I now find myself in the same situation.  I am the frustrated old farmer; suddenly surrounded by new technologies that I can’t understand.  Like Grandfather in the  Fields of Home, I long for the good old days when I could see how a typewriter’s metal typeset keys would stick together, and I could fix them easily with a flick of my  finger.  Now, in my head, I dig  my heels in and want to keep any”tarnal contraptions”  from entering my home, thinking I can somehow keep the world at bay if I do. 

What can I learn from  The Fields of Home?  Eventually, after much time and patience on Ralph’s part, Grandfather began to soften to the idea of some machinery used on his farm.  He began to see the ”progress” that it allowed them, he and his grandson, and it opened up new opportunities to build relationships with his long estranged neighbors; people who had previously stayed away from such a frustrated, angry old man.

Maybe there is a way to embrace the new technology.  I have dug my stubborn heels in and held my breath to get my way.  I have ranted and raved and sounded a lot like the frustrated old farmer, and funny thing, it hasn’t made it go away.  Maybe, I can look for the good in it;   the opportunities to build relationships with people who have written off the cantankerous old lady,  and I am currently learning how much technology can help my children that struggle with Dyslexia.

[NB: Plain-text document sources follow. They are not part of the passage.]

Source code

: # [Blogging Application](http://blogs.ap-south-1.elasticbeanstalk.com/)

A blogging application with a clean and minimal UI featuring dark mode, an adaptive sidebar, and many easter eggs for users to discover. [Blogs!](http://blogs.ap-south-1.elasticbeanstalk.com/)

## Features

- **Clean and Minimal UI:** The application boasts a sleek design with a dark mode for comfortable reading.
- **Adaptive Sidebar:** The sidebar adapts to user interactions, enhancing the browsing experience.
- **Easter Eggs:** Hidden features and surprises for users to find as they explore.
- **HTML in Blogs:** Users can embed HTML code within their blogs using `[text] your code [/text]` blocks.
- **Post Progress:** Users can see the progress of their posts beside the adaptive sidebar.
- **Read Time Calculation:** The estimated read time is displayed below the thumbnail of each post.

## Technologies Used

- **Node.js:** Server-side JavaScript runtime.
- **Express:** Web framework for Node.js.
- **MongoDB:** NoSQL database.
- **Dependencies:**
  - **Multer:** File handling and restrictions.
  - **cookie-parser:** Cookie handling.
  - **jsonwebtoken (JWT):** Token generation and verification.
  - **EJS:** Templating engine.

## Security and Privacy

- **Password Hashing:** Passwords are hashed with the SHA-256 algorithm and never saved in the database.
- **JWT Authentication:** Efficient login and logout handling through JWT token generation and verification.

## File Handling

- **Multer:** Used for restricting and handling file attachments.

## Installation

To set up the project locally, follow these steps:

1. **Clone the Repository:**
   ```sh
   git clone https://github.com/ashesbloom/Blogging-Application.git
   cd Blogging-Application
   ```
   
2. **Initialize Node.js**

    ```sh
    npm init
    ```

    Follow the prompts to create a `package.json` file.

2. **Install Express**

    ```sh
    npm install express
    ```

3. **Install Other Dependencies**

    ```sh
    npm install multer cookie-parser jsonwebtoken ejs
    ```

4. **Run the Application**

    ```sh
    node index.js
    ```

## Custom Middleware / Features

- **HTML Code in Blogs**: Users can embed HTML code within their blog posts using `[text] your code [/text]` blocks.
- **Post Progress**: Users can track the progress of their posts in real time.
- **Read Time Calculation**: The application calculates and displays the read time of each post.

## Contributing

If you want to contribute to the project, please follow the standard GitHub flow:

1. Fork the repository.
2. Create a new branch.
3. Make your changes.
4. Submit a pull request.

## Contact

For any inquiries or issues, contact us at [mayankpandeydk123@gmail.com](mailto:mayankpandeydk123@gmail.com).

 I am sure that today, the beautiful corner of the world affectionately called the “fields of home” by  Ralph Moody  has either been  turned into a large-scale agricultural enterprise or sadly enough, a shopping mall ,  but Grandfather isn’t here to see it.  Maybe someday, because of all of this technological  ” progress,”  actual books will only be seen in museums, and no one will have to know how to hold a pen or how to spell correctly and hopefully, like Grandfather, I won’t be here to see it.  However,  while I’m still here, I’m going to walk in the balance, hoping that my children will do the same.  After I finish sitting in front of this screen, being helped along with spell check and some magic thing-a-ma-gig that underlines my incorrect sentence structure,  I think I’ll go outside, find a worn old curry comb and brush a horse.